Melambatnya pertumbuhan UKM, kata Budyarto, disebabkan melemahnya nilai tukar rupiah terhadap dollar Amerika Serikat (US$). Perlambatan tersebut, berimbas merata ke semua jenis UKM, terutama UKM bidang usaha jasa, dagang, dan manufaktur. Ketiga jenis tersebut, kata dia, terkena dampak pelemahan nilai tukar rupiah lantaran sistem produksi da distribusinya bersinggungan dengan kegiatan ekspor dan impor.

Masalah lain yang dihadapi oleh industri UKM Indonesia adalah upah minimum regional. Menurut dia, belum adanya jalan tengah antara pengusaha dan pekerja memperburuk iklim industri UKM Indonesia. Solusinya, menurut Budyarto, adalah penghapusan pajak UKM sebesar 1% dari omzet. Menurut dia, peraturan tersebut menyulitkan lantaran tidak semua pengusaha menerapkan sistem pembukuan yang tertata baik.

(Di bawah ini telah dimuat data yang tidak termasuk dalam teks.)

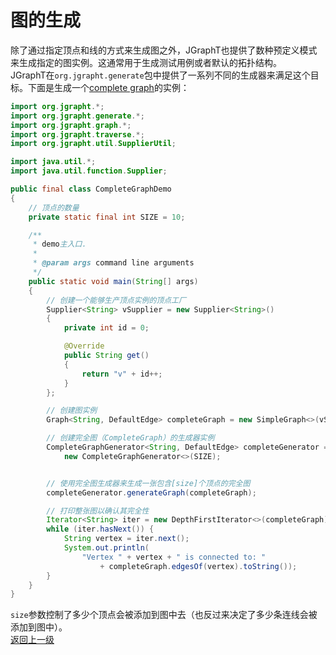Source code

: # 图的生成  
除了通过指定顶点和线的方式来生成图之外，JGraphT也提供了数种预定义模式来生成指定的图实例。这通常用于生成测试用例或者默认的拓扑结构。  
JGraphT在`org.jgrapht.generate`包中提供了一系列不同的生成器来满足这个目标。下面是生成一个[complete graph](http://mathworld.wolfram.com/CompleteGraph.html)的实例：  
```java  
import org.jgrapht.*;
import org.jgrapht.generate.*;
import org.jgrapht.graph.*;
import org.jgrapht.traverse.*;
import org.jgrapht.util.SupplierUtil;

import java.util.*;
import java.util.function.Supplier;

public final class CompleteGraphDemo
{
    // 顶点的数量
    private static final int SIZE = 10;

    /**
     * demo主入口.
     * 
     * @param args command line arguments
     */
    public static void main(String[] args)
    {
        // 创建一个能够生产顶点实例的顶点工厂
        Supplier<String> vSupplier = new Supplier<String>()
        {
            private int id = 0;

            @Override
            public String get()
            {
                return "v" + id++;
            }
        };

        // 创建图实例
        Graph<String, DefaultEdge> completeGraph = new SimpleGraph<>(vSupplier, SupplierUtil.createDefaultEdgeSupplier(), false);

        // 创建完全图（CompleteGraph）的生成器实例
        CompleteGraphGenerator<String, DefaultEdge> completeGenerator =
            new CompleteGraphGenerator<>(SIZE);


        // 使用完全图生成器来生成一张包含[size]个顶点的完全图
        completeGenerator.generateGraph(completeGraph);

        // 打印整张图以确认其完全性
        Iterator<String> iter = new DepthFirstIterator<>(completeGraph);
        while (iter.hasNext()) {
            String vertex = iter.next();
            System.out.println(
                "Vertex " + vertex + " is connected to: "
                    + completeGraph.edgesOf(vertex).toString());
        }
    }
}
```  
`size`参数控制了多少个顶点会被添加到图中去（也反过来决定了多少条连线会被添加到图中）。  
[返回上一级](https://github.com/roysong/reseachTec/tree/master/graph/jGraphT/apply/dev#jgrapht%E5%BC%80%E5%8F%91%E6%8C%87%E5%8D%97%E6%80%BB%E7%BA%B2)
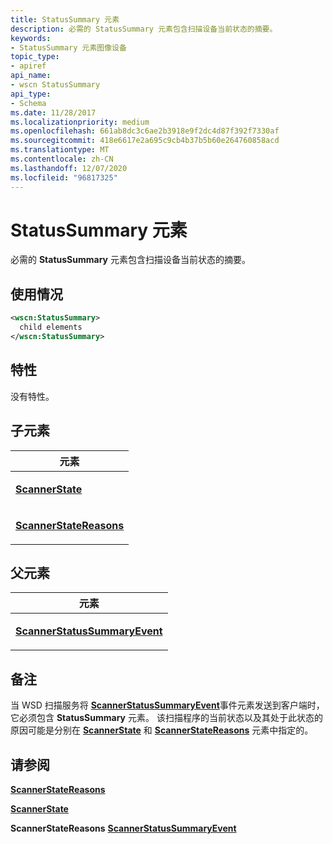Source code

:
 ```yaml
---
title: StatusSummary 元素
description: 必需的 StatusSummary 元素包含扫描设备当前状态的摘要。
keywords:
- StatusSummary 元素图像设备
topic_type:
- apiref
api_name:
- wscn StatusSummary
api_type:
- Schema
ms.date: 11/28/2017
ms.localizationpriority: medium
ms.openlocfilehash: 661ab8dc3c6ae2b3918e9f2dc4d87f392f7330af
ms.sourcegitcommit: 418e6617e2a695c9cb4b37b5b60e264760858acd
ms.translationtype: MT
ms.contentlocale: zh-CN
ms.lasthandoff: 12/07/2020
ms.locfileid: "96817325"
---
```

# <a name="statussummary-element"></a>StatusSummary 元素


必需的 **StatusSummary** 元素包含扫描设备当前状态的摘要。

<a name="usage"></a>使用情况
-----

```xml
<wscn:StatusSummary>
  child elements
</wscn:StatusSummary>
```

<a name="attributes"></a>特性
----------

没有特性。

## <a name="child-elements"></a>子元素


<table>
<colgroup>
<col width="100%" />
</colgroup>
<thead>
<tr class="header">
<th>元素</th>
</tr>
</thead>
<tbody>
<tr class="odd">
<td><p><a href="scannerstate.md" data-raw-source="[&lt;strong&gt;ScannerState&lt;/strong&gt;](scannerstate.md)"><strong>ScannerState</strong></a></p></td>
</tr>
<tr class="even">
<td><p><a href="scannerstatereasons.md" data-raw-source="[&lt;strong&gt;ScannerStateReasons&lt;/strong&gt;](scannerstatereasons.md)"><strong>ScannerStateReasons</strong></a></p></td>
</tr>
</tbody>
</table>

## <a name="parent-elements"></a>父元素


<table>
<colgroup>
<col width="100%" />
</colgroup>
<thead>
<tr class="header">
<th>元素</th>
</tr>
</thead>
<tbody>
<tr class="odd">
<td><p><a href="scannerstatussummaryevent.md" data-raw-source="[&lt;strong&gt;ScannerStatusSummaryEvent&lt;/strong&gt;](scannerstatussummaryevent.md)"><strong>ScannerStatusSummaryEvent</strong></a></p></td>
</tr>
</tbody>
</table>

<a name="remarks"></a>备注
-------

当 WSD 扫描服务将 [**ScannerStatusSummaryEvent**](scannerstatussummaryevent.md)事件元素发送到客户端时，它必须包含 **StatusSummary** 元素。 该扫描程序的当前状态以及其处于此状态的原因可能是分别在 [**ScannerState**](scannerstate.md) 和 [**ScannerStateReasons**](scannerstatereasons.md) 元素中指定的。

## <a name="see-also"></a>请参阅


[**ScannerStateReasons**](scannerstatereasons.md)

[**ScannerState**](scannerstate.md)

**ScannerStateReasons** 
[ **ScannerStatusSummaryEvent**](scannerstatussummaryevent.md)

 

 






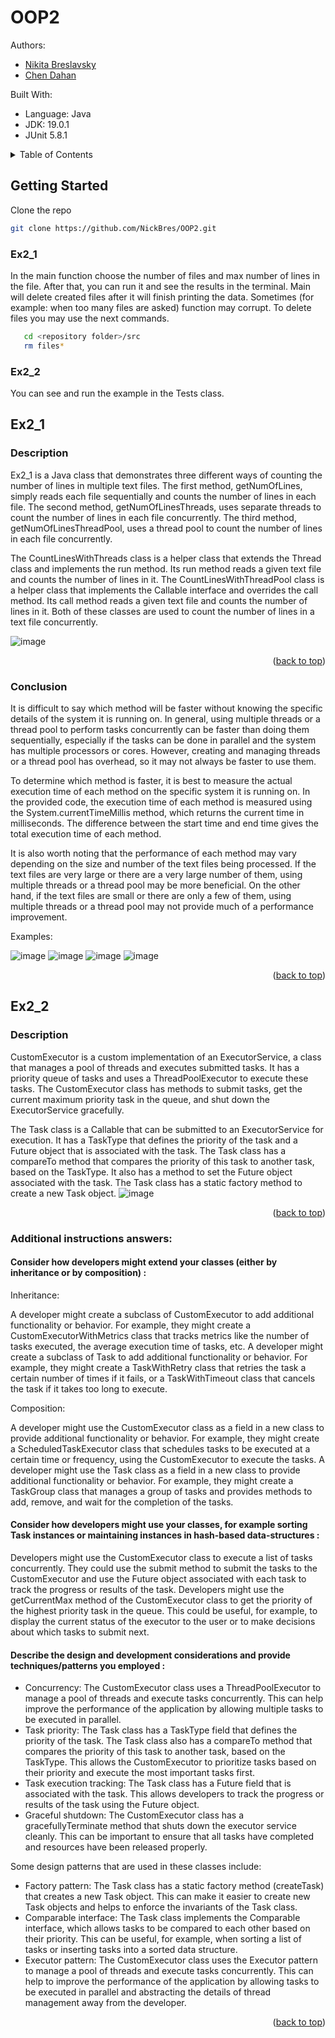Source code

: # OOP2
<a name="readme-top"></a>
Authors:

* [Nikita Breslavsky](https://github.com/NickBres)
* [Chen Dahan](https://github.com/ChenDahan13)

Built With:

* Language: Java
* JDK: 19.0.1
* JUnit 5.8.1


<!-- TABLE OF CONTENTS -->
<details>
  <summary>Table of Contents</summary>
  <ol>
    <li>
      <a href="#getting-started">Getting Started</a>
      <ul>
        <li><a href="#ex2_1">Ex2_1</a></li>
        <li><a href="#ex2_2">Ex2_2</a></li>
      </ul>
    </li>
    <li>
      <a href="#ex2_1">Ex2_1</a>
      <ul>
        <li><a href="#description">Description</a></li>
        <li><a href="#conclusion">Conclusion</a></li>
      </ul>
    </li>
     <li>
      <a href="#ex2_2">Ex2_2</a>
      <ul>
        <li><a href="#description">Description</a></li>
        <li><a href="#additional-instructions-answers">Additional instructions answers</a></li>
      </ul>
    </li>
  </ol>
</details>

## Getting Started

Clone the repo
   ```sh
   git clone https://github.com/NickBres/OOP2.git
   ```
### Ex2_1
In the main function choose the number of files and max number of lines in the file. After that, you can run it and see the results in the terminal. Main will delete created files after it will finish printing the data. Sometimes (for example: when too many files are asked) function may corrupt. To delete files you may use the next commands.
```sh
   cd <repository folder>/src
   rm files*
   ```
### Ex2_2
You can see and run the example in the Tests class.
   

## Ex2_1
### Description
Ex2_1 is a Java class that demonstrates three different ways of counting the number of lines in multiple text files. The first method, getNumOfLines, simply reads each file sequentially and counts the number of lines in each file. The second method, getNumOfLinesThreads, uses separate threads to count the number of lines in each file concurrently. The third method, getNumOfLinesThreadPool, uses a thread pool to count the number of lines in each file concurrently.

The CountLinesWithThreads class is a helper class that extends the Thread class and implements the run method. Its run method reads a given text file and counts the number of lines in it. The CountLinesWithThreadPool class is a helper class that implements the Callable interface and overrides the call method. Its call method reads a given text file and counts the number of lines in it. Both of these classes are used to count the number of lines in a text file concurrently.

![image](https://user-images.githubusercontent.com/70432147/209985784-f0a5c3a8-0363-406a-8653-3e2803af3aac.png)

<p align="right">(<a href="#readme-top">back to top</a>)</p>

### Conclusion
It is difficult to say which method will be faster without knowing the specific details of the system it is running on. In general, using multiple threads or a thread pool to perform tasks concurrently can be faster than doing them sequentially, especially if the tasks can be done in parallel and the system has multiple processors or cores. However, creating and managing threads or a thread pool has overhead, so it may not always be faster to use them.

To determine which method is faster, it is best to measure the actual execution time of each method on the specific system it is running on. In the provided code, the execution time of each method is measured using the System.currentTimeMillis method, which returns the current time in milliseconds. The difference between the start time and end time gives the total execution time of each method.

It is also worth noting that the performance of each method may vary depending on the size and number of the text files being processed. If the text files are very large or there are a very large number of them, using multiple threads or a thread pool may be more beneficial. On the other hand, if the text files are small or there are only a few of them, using multiple threads or a thread pool may not provide much of a performance improvement.

Examples:

![image](https://user-images.githubusercontent.com/70432147/209985244-2379cbad-476f-41f9-8020-b8076bbecd5f.png)
![image](https://user-images.githubusercontent.com/70432147/209985469-ee284bde-57ca-415d-bd28-9c6363d66c85.png)
![image](https://user-images.githubusercontent.com/70432147/209985588-03408d43-bdd0-44b3-bc90-4d788eca0b23.png)
![image](https://user-images.githubusercontent.com/70432147/209985602-db355137-9cc4-44bc-88ea-a632ff7e493e.png)

<p align="right">(<a href="#readme-top">back to top</a>)</p>

## Ex2_2
### Description
CustomExecutor is a custom implementation of an ExecutorService, a class that manages a pool of threads and executes submitted tasks. It has a priority queue of tasks and uses a ThreadPoolExecutor to execute these tasks. The CustomExecutor class has methods to submit tasks, get the current maximum priority task in the queue, and shut down the ExecutorService gracefully.

The Task class is a Callable that can be submitted to an ExecutorService for execution. It has a TaskType that defines the priority of the task and a Future object that is associated with the task. The Task class has a compareTo method that compares the priority of this task to another task, based on the TaskType. It also has a method to set the Future object associated with the task. The Task class has a static factory method to create a new Task object.
![image](https://user-images.githubusercontent.com/70432147/210372723-1366698f-e44e-4935-9dda-a30a7f46edb3.png)

<p align="right">(<a href="#readme-top">back to top</a>)</p>

### Additional instructions answers:

#### Consider how developers might extend your classes (either by inheritance or by composition) :

Inheritance:

A developer might create a subclass of CustomExecutor to add additional functionality or behavior. For example, they might create a CustomExecutorWithMetrics class that tracks metrics like the number of tasks executed, the average execution time of tasks, etc.
A developer might create a subclass of Task to add additional functionality or behavior. For example, they might create a TaskWithRetry class that retries the task a certain number of times if it fails, or a TaskWithTimeout class that cancels the task if it takes too long to execute.

Composition:

A developer might use the CustomExecutor class as a field in a new class to provide additional functionality or behavior. For example, they might create a ScheduledTaskExecutor class that schedules tasks to be executed at a certain time or frequency, using the CustomExecutor to execute the tasks.
A developer might use the Task class as a field in a new class to provide additional functionality or behavior. For example, they might create a TaskGroup class that manages a group of tasks and provides methods to add, remove, and wait for the completion of the tasks.

#### Consider how developers might use your classes, for example sorting Task instances or maintaining instances in hash-based data-structures :

Developers might use the CustomExecutor class to execute a list of tasks concurrently. They could use the submit method to submit the tasks to the CustomExecutor and use the Future object associated with each task to track the progress or results of the task.
Developers might use the getCurrentMax method of the CustomExecutor class to get the priority of the highest priority task in the queue. This could be useful, for example, to display the current status of the executor to the user or to make decisions about which tasks to submit next.

#### Describe the design and development considerations and provide techniques/patterns you employed :

* Concurrency: The CustomExecutor class uses a ThreadPoolExecutor to manage a pool of threads and execute tasks concurrently. This can help improve the performance of the application by allowing multiple tasks to be executed in parallel.
* Task priority: The Task class has a TaskType field that defines the priority of the task. The Task class also has a compareTo method that compares the priority of this task to another task, based on the TaskType. This allows the CustomExecutor to prioritize tasks based on their priority and execute the most important tasks first.
* Task execution tracking: The Task class has a Future field that is associated with the task. This allows developers to track the progress or results of the task using the Future object.
* Graceful shutdown: The CustomExecutor class has a gracefullyTerminate method that shuts down the executor service cleanly. This can be important to ensure that all tasks have completed and resources have been released properly.

Some design patterns that are used in these classes include:
* Factory pattern: The Task class has a static factory method (createTask) that creates a new Task object. This can make it easier to create new Task objects and helps to enforce the invariants of the Task class.
* Comparable interface: The Task class implements the Comparable interface, which allows tasks to be compared to each other based on their priority. This can be useful, for example, when sorting a list of tasks or inserting tasks into a sorted data structure.
* Executor pattern: The CustomExecutor class uses the Executor pattern to manage a pool of threads and execute tasks concurrently. This can help to improve the performance of the application by allowing tasks to be executed in parallel and abstracting the details of thread management away from the developer.

<p align="right">(<a href="#readme-top">back to top</a>)</p>


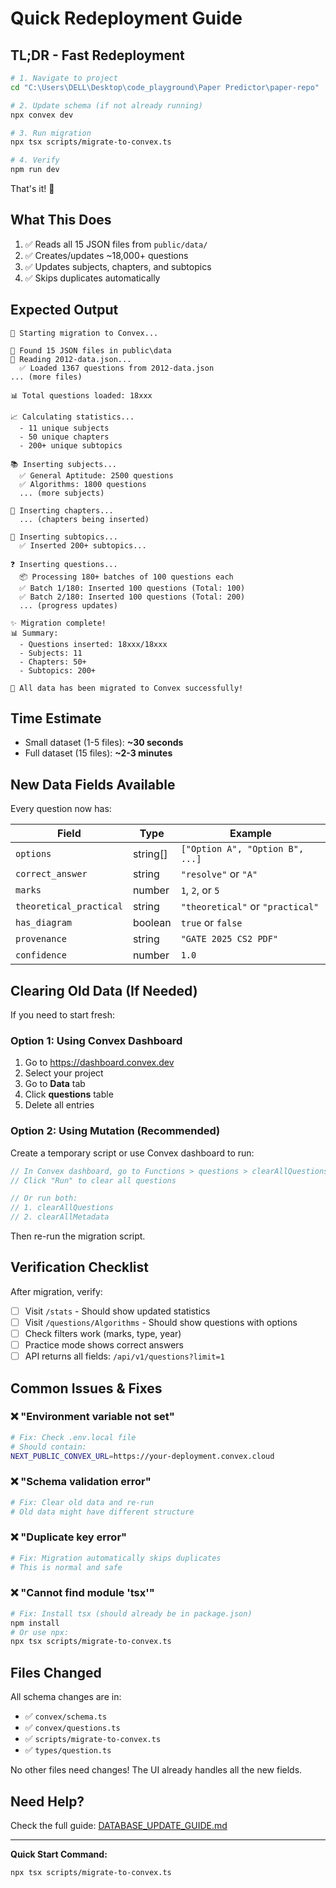 # Quick Redeployment Guide

## TL;DR - Fast Redeployment

```bash
# 1. Navigate to project
cd "C:\Users\DELL\Desktop\code_playground\Paper Predictor\paper-repo"

# 2. Update schema (if not already running)
npx convex dev

# 3. Run migration
npx tsx scripts/migrate-to-convex.ts

# 4. Verify
npm run dev
```

That's it! 🎉

## What This Does

1. ✅ Reads all 15 JSON files from `public/data/`
2. ✅ Creates/updates ~18,000+ questions
3. ✅ Updates subjects, chapters, and subtopics
4. ✅ Skips duplicates automatically

## Expected Output

```
🚀 Starting migration to Convex...

📁 Found 15 JSON files in public\data
📖 Reading 2012-data.json...
  ✅ Loaded 1367 questions from 2012-data.json
... (more files)

📊 Total questions loaded: 18xxx

📈 Calculating statistics...
  - 11 unique subjects
  - 50 unique chapters
  - 200+ unique subtopics

📚 Inserting subjects...
  ✅ General Aptitude: 2500 questions
  ✅ Algorithms: 1800 questions
  ... (more subjects)

📖 Inserting chapters...
  ... (chapters being inserted)

📑 Inserting subtopics...
  ✅ Inserted 200+ subtopics...

❓ Inserting questions...
  📦 Processing 180+ batches of 100 questions each
  ✅ Batch 1/180: Inserted 100 questions (Total: 100)
  ✅ Batch 2/180: Inserted 100 questions (Total: 200)
  ... (progress updates)

✨ Migration complete!
📊 Summary:
  - Questions inserted: 18xxx/18xxx
  - Subjects: 11
  - Chapters: 50+
  - Subtopics: 200+

🎉 All data has been migrated to Convex successfully!
```

## Time Estimate

- Small dataset (1-5 files): **~30 seconds**
- Full dataset (15 files): **~2-3 minutes**

## New Data Fields Available

Every question now has:

| Field | Type | Example |
|-------|------|---------|
| `options` | string[] | `["Option A", "Option B", ...]` |
| `correct_answer` | string | `"resolve"` or `"A"` |
| `marks` | number | `1`, `2`, or `5` |
| `theoretical_practical` | string | `"theoretical"` or `"practical"` |
| `has_diagram` | boolean | `true` or `false` |
| `provenance` | string | `"GATE 2025 CS2 PDF"` |
| `confidence` | number | `1.0` |

## Clearing Old Data (If Needed)

If you need to start fresh:

### Option 1: Using Convex Dashboard
1. Go to https://dashboard.convex.dev
2. Select your project
3. Go to **Data** tab
4. Click **questions** table
5. Delete all entries

### Option 2: Using Mutation (Recommended)

Create a temporary script or use Convex dashboard to run:

```javascript
// In Convex dashboard, go to Functions > questions > clearAllQuestions
// Click "Run" to clear all questions

// Or run both:
// 1. clearAllQuestions
// 2. clearAllMetadata
```

Then re-run the migration script.

## Verification Checklist

After migration, verify:

- [ ] Visit `/stats` - Should show updated statistics
- [ ] Visit `/questions/Algorithms` - Should show questions with options
- [ ] Check filters work (marks, type, year)
- [ ] Practice mode shows correct answers
- [ ] API returns all fields: `/api/v1/questions?limit=1`

## Common Issues & Fixes

### ❌ "Environment variable not set"
```bash
# Fix: Check .env.local file
# Should contain:
NEXT_PUBLIC_CONVEX_URL=https://your-deployment.convex.cloud
```

### ❌ "Schema validation error"
```bash
# Fix: Clear old data and re-run
# Old data might have different structure
```

### ❌ "Duplicate key error"
```bash
# Fix: Migration automatically skips duplicates
# This is normal and safe
```

### ❌ "Cannot find module 'tsx'"
```bash
# Fix: Install tsx (should already be in package.json)
npm install
# Or use npx:
npx tsx scripts/migrate-to-convex.ts
```

## Files Changed

All schema changes are in:
- ✅ `convex/schema.ts`
- ✅ `convex/questions.ts`
- ✅ `scripts/migrate-to-convex.ts`
- ✅ `types/question.ts`

No other files need changes! The UI already handles all the new fields.

## Need Help?

Check the full guide: [DATABASE_UPDATE_GUIDE.md](./DATABASE_UPDATE_GUIDE.md)

---

**Quick Start Command:**
```bash
npx tsx scripts/migrate-to-convex.ts
```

Penerapan pajak harus dilakukan secara bertahap dan melalui proses pendampingan. Selain itu, Budyarto menuturkan upaya untuk memudahkan pengusaha untuk mendapatkan pinjaman kredit harus segera dilakukan. Caranya, menggunakan sistem Bapak Angkat melalui perusahaan BUMN, swasta, maupun perusahaan pemerintah daerah. Sistem tersebut mempermudah pengusaha yang tersandung persyaratan untuk mengajukan pinjaman ke bank akibat masalah administrasi.

UKM di negara berkembang, seperti di Indonesia, sering dikaitkan dengan masalah-masalah ekonomi dan sosial dalam negeri, seperti tingginya tingkat kemiskinan, besarnya jumlah pengangguran, ketimpangan distribusi pendapatan, proses pembangunan yang tidak merata antara daerah perkotaan dan perdesaan, serta masalah urbanisasi. Perkembangan UKM diharapkan dapat memberikan kontribusi positif yang signifikan terhadap upaya penanggulangan masalah-masalah tersebut.

Tidak seperti perusahan besar, UKM yang didirikan karna inisiatif perorangan ini terkadang tidak terlalu mempunyai persyaratan khusus dalam proses rekrutmen tenanga kerjanya. Itu sebabnya UKM sangat berperan dalam mengurangi tingkat pengangguran yang ada di Indonesia. UKM dapat menyerap banyak tenaga kerja Indonesia yang masih mengganggur.

Pada forum APEC 2013 Oktober lalu, Menteri Koperasi dan UKM Syarif Hasan membeberkan 3 masalah klasik UKM di Indonesia. Ada pembahasan seputar pemberdayaan UKM dalam KTT APEC 2013 di Bali. Pemerintah menyatakan, sampai saat ini ada tiga masalah yang dihadapi oleh industri UKM di Indonesia. Kendala pertama yang dihadapi oleh sektor UKM adalah persoalan pembiayaan untuk modal. Masalah ini tidak hanya terjadi di Indonesia, melainkan menjadi sebuah masalah klasik sektor UKM di dunia.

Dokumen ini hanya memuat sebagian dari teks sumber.